Nakatani had a shaky start early in the 2017 season as he competed with young guns Shun Takayama and Fumihito Haraguchi for regular playing time in the outfield or at first base. His breakout performance started in May when he went on a hitting spree and reached 5 home runs by the 3rd week. He was rewarded by being assigned the clean up spot for the first time in a May 28 match against the Yokohama DeNA BayStars, and continued to be a regular starting player in the next couple of months. He went 5-for-5 against the Saitama Seibu Lions on June 15, and recorded two hits and two RBIs including a two-run home run against Yomiuri on July 9. This earned him the Sanspo Excellent Player Award for his performance during the Sanspo's Hanshin Tigers Gekirei Series (June 13 to July 12). By July 23, he was leading the team in home runs batted in (10 HRs). He continued to hit well, and even hit home runs in 3 consecutive matches against the Tokyo Yakult Swallows on August 22. In a September 18 match against the Hiroshima Toyo Carp at Koshien Stadium, he recorded his 20th home run of the season in the fourth inning against Yusuke Nomura. He became the first Hanshin right-handed hitting lifer (a player who has played with only one team) to reach 20 home runs since Osamu Hamanaka hit 20 in 2006 (Hamanaka was a lifer at the time he recorded twenty home runs). In 133 main squad game appearances, he led the team in RBIs and home runs (61 RBIs, 20 home runs), with 99 hits and an OPS of 0.697. His performance earned him a 12 million pay raise, making an estimated annual salary of 36 million yen for 2018.

2018

Nakatani fell into a slump during spring camp in 2018 and batting only .143 during the exhibition games. Nakatanie failed to make it into the main squad when the season started. His slump continued in the farm, (39 games, .197 average, 3 home runs), but when the main squad needed batting reinforcement, he got called to play on May 22. In the 9th inning of a May 26 game against the Yomiuri Giants, with 2 outs and a runner on 2nd, Nakatani notched his 1st career walk off hit at Koshien. From June onwards however, his performance began to deteriorate, and with the improving performance of other outfielders, his starts gradually decreased. He only appeared in a total of 77 games, hit 26 RBIs with only 5 home runs.

2019

Nakatani played in 62 games for Hanshin in 2019, also playing in 43 games for the farm team. In 131 plate appearances, Nakatani posted a tepid .181/.264/.379 slash with 6 home runs and 19 RBI.

2020

In 2020, the season was delayed because of the COVID-19 pandemic. Nakatani spent the majority of the year with Hanshin's main team, logging a .215/.267/.304 batting line with 2 home runs and 16 RBI in 70 games.

2021

Nakatani began the 2021 season with Hanshin's farm team after poor performance in the seasons prior. With the farm team, Nakatani posted a .266 average with 5 home runs and 26 RBI.
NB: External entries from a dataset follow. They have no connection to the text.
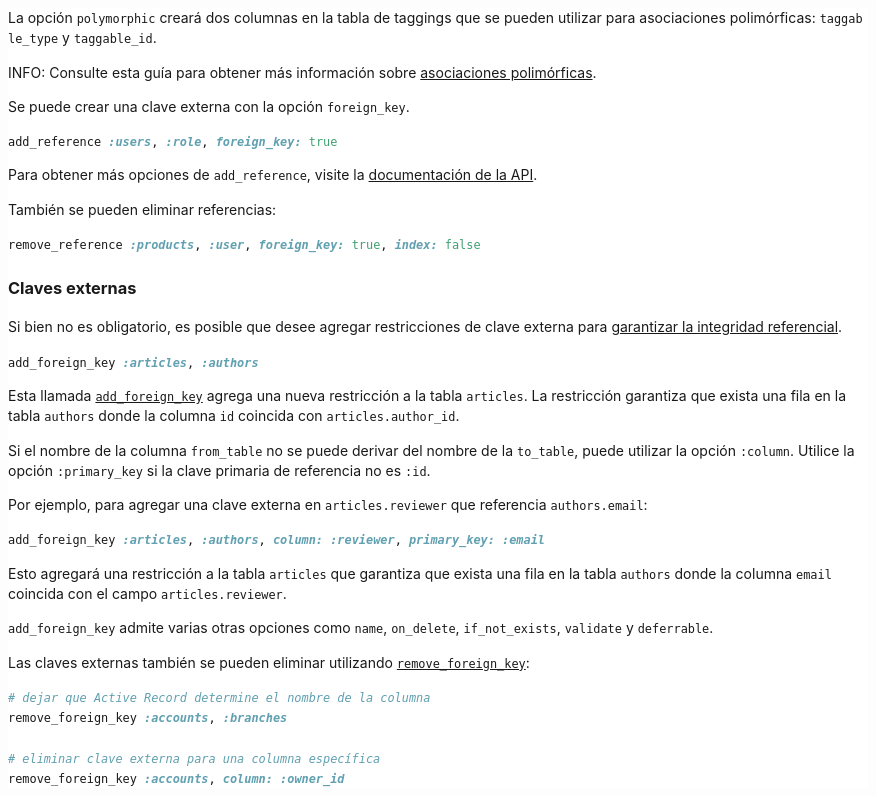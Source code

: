 La opción `polymorphic` creará dos columnas en la tabla de taggings que se pueden
utilizar para asociaciones polimórficas: `taggable_type` y `taggable_id`.

INFO: Consulte esta guía para obtener más información sobre [asociaciones polimórficas][].

Se puede crear una clave externa con la opción `foreign_key`.

```ruby
add_reference :users, :role, foreign_key: true
```

Para obtener más opciones de `add_reference`, visite la [documentación de la API](https://api.rubyonrails.org/classes/ActiveRecord/ConnectionAdapters/SchemaStatements.html#method-i-add_reference).

También se pueden eliminar referencias:

```ruby
remove_reference :products, :user, foreign_key: true, index: false
```

[Asociaciones de Active Record]: association_basics.html
[asociaciones polimórficas]: association_basics.html#asociaciones-polimórficas

### Claves externas

Si bien no es obligatorio, es posible que desee agregar restricciones de clave externa para
[garantizar la integridad referencial](#active-record-y-la-integridad-referencial).

```ruby
add_foreign_key :articles, :authors
```

Esta llamada [`add_foreign_key`][] agrega una nueva restricción a la tabla `articles`.
La restricción garantiza que exista una fila en la tabla `authors` donde
la columna `id` coincida con `articles.author_id`.

Si el nombre de la columna `from_table` no se puede derivar del nombre de la `to_table`,
puede utilizar la opción `:column`. Utilice la opción `:primary_key` si la
clave primaria de referencia no es `:id`.

Por ejemplo, para agregar una clave externa en `articles.reviewer` que referencia `authors.email`:

```ruby
add_foreign_key :articles, :authors, column: :reviewer, primary_key: :email
```

Esto agregará una restricción a la tabla `articles` que garantiza que exista una fila en la
tabla `authors` donde la columna `email` coincida con el campo `articles.reviewer`.

`add_foreign_key` admite varias otras opciones como `name`, `on_delete`, `if_not_exists`, `validate`
y `deferrable`.

Las claves externas también se pueden eliminar utilizando [`remove_foreign_key`][]:

```ruby
# dejar que Active Record determine el nombre de la columna
remove_foreign_key :accounts, :branches

# eliminar clave externa para una columna específica
remove_foreign_key :accounts, column: :owner_id
```


[Volcado de esquema y tú]: #volcado-de-esquema-y-tú
[Reverting Previous Migrations]: #reverting-previous-migrations
[migraciones antiguas]: #migraciones-antiguas
[restricciones de clave externa]: #restricciones-de-clave-externa
 [Motores]: engines.html
[`add_column`]: https://api.rubyonrails.org/classes/ActiveRecord/ConnectionAdapters/SchemaStatements.html#method-i-add_column
[`add_index`]: https://api.rubyonrails.org/classes/ActiveRecord/ConnectionAdapters/SchemaStatements.html#method-i-add_index
[`add_reference`]: https://api.rubyonrails.org/classes/ActiveRecord/ConnectionAdapters/SchemaStatements.html#method-i-add_reference
[`remove_column`]: https://api.rubyonrails.org/classes/ActiveRecord/ConnectionAdapters/SchemaStatements.html#method-i-remove_column
[`create_table`]: https://api.rubyonrails.org/classes/ActiveRecord/ConnectionAdapters/SchemaStatements.html#method-i-create_table
[`create_join_table`]: https://api.rubyonrails.org/classes/ActiveRecord/ConnectionAdapters/SchemaStatements.html#method-i-create_join_table
[`change_table`]: https://api.rubyonrails.org/classes/ActiveRecord/ConnectionAdapters/SchemaStatements.html#method-i-change_table
[`change_column`]: https://api.rubyonrails.org/classes/ActiveRecord/ConnectionAdapters/SchemaStatements.html#method-i-change_column
[`change_column_default`]: https://api.rubyonrails.org/classes/ActiveRecord/ConnectionAdapters/SchemaStatements.html#method-i-change_column_default
[`change_column_null`]: https://api.rubyonrails.org/classes/ActiveRecord/ConnectionAdapters/SchemaStatements.html#method-i-change_column_null
[`execute`]: https://api.rubyonrails.org/classes/ActiveRecord/ConnectionAdapters/DatabaseStatements.html#method-i-execute
[`ActiveRecord::ConnectionAdapters::SchemaStatements`]: https://api.rubyonrails.org/classes/ActiveRecord/ConnectionAdapters/SchemaStatements.html
[`ActiveRecord::ConnectionAdapters::TableDefinition`]: https://api.rubyonrails.org/classes/ActiveRecord/ConnectionAdapters/TableDefinition.html
[`ActiveRecord::ConnectionAdapters::Table`]: https://api.rubyonrails.org/classes/ActiveRecord/ConnectionAdapters/Table.html
[`add_check_constraint`]: https://api.rubyonrails.org/classes/ActiveRecord/ConnectionAdapters/SchemaStatements.html#method-i-add_check_constraint
[`add_foreign_key`]: https://api.rubyonrails.org/classes/ActiveRecord/ConnectionAdapters/SchemaStatements.html#method-i-add_foreign_key
[`add_timestamps`]: https://api.rubyonrails.org/classes/ActiveRecord/ConnectionAdapters/SchemaStatements.html#method-i-add_timestamps
[`change_column_comment`]: https://api.rubyonrails.org/classes/ActiveRecord/ConnectionAdapters/SchemaStatements.html#method-i-change_column_comment
[`change_table_comment`]: https://api.rubyonrails.org/classes/ActiveRecord/ConnectionAdapters/SchemaStatements.html#method-i-change_table_comment
[`drop_join_table`]: https://api.rubyonrails.org/classes/ActiveRecord/ConnectionAdapters/SchemaStatements.html#method-i-drop_join_table
[`drop_table`]: https://api.rubyonrails.org/classes/ActiveRecord/ConnectionAdapters/SchemaStatements.html#method-i-drop_table
[`remove_check_constraint`]: https://api.rubyonrails.org/classes/ActiveRecord/ConnectionAdapters/SchemaStatements.html#method-i-remove_check_constraint
[`remove_foreign_key`]: https://api.rubyonrails.org/classes/ActiveRecord/ConnectionAdapters/SchemaStatements.html#method-i-remove_foreign_key
[`remove_index`]: https://api.rubyonrails.org/classes/ActiveRecord/ConnectionAdapters/SchemaStatements.html#method-i-remove_index
[`remove_reference`]: https://api.rubyonrails.org/classes/ActiveRecord/ConnectionAdapters/SchemaStatements.html#method-i-remove_reference
[`remove_timestamps`]: https://api.rubyonrails.org/classes/ActiveRecord/ConnectionAdapters/SchemaStatements.html#method-i-remove_timestamps
[`rename_column`]: https://api.rubyonrails.org/classes/ActiveRecord/ConnectionAdapters/SchemaStatements.html#method-i-rename_column
[`remove_columns`]: https://api.rubyonrails.org/classes/ActiveRecord/ConnectionAdapters/SchemaStatements.html#method-i-remove_columns
[`rename_index`]: https://api.rubyonrails.org/classes/ActiveRecord/ConnectionAdapters/SchemaStatements.html#method-i-rename_index
[`rename_table`]: https://api.rubyonrails.org/classes/ActiveRecord/ConnectionAdapters/SchemaStatements.html#method-i-rename_table
[`reversible`]: https://api.rubyonrails.org/classes/ActiveRecord/Migration.html#method-i-reversible
[`revert`]: https://api.rubyonrails.org/classes/ActiveRecord/Migration.html#method-i-revert
[`say`]: https://api.rubyonrails.org/classes/ActiveRecord/Migration.html#method-i-say
[`say_with_time`]: https://api.rubyonrails.org/classes/ActiveRecord/Migration.html#method-i-say_with_time
[`suppress_messages`]: https://api.rubyonrails.org/classes/ActiveRecord/Migration.html#method-i-suppress_messages
[`config.active_record.schema_format`]: configuring.html#config-active-record-schema-format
====Fukuoka SoftBank Hawks====
On July 2, 2021, Nakatani was traded to the Fukuoka SoftBank Hawks in exchange for Akira Niho.

In 2021 season, he never had a chance to play in the First League.

2022

On May 6, 2022, Nakatani made his first appearance as a Hawks player and recorded his first hit after moving to the 21. On May 6, 2022, He hit a dramatic two-run homer in the top of the ninth inning with one out and a runner on first. In 2022 season, he batted .214 with one home run in 16 games.

October 17, 2022, the Hawks announced he was a free agent.

On January 20, 2023, Nakatani announced his retirement from active player. He is also scheduled to be on the team's staff starting next season.

===After retirement===
On October 31, 2023, Nakatani became the fielder's rehabilitation coach of the Fukuoka Softbank Hawks.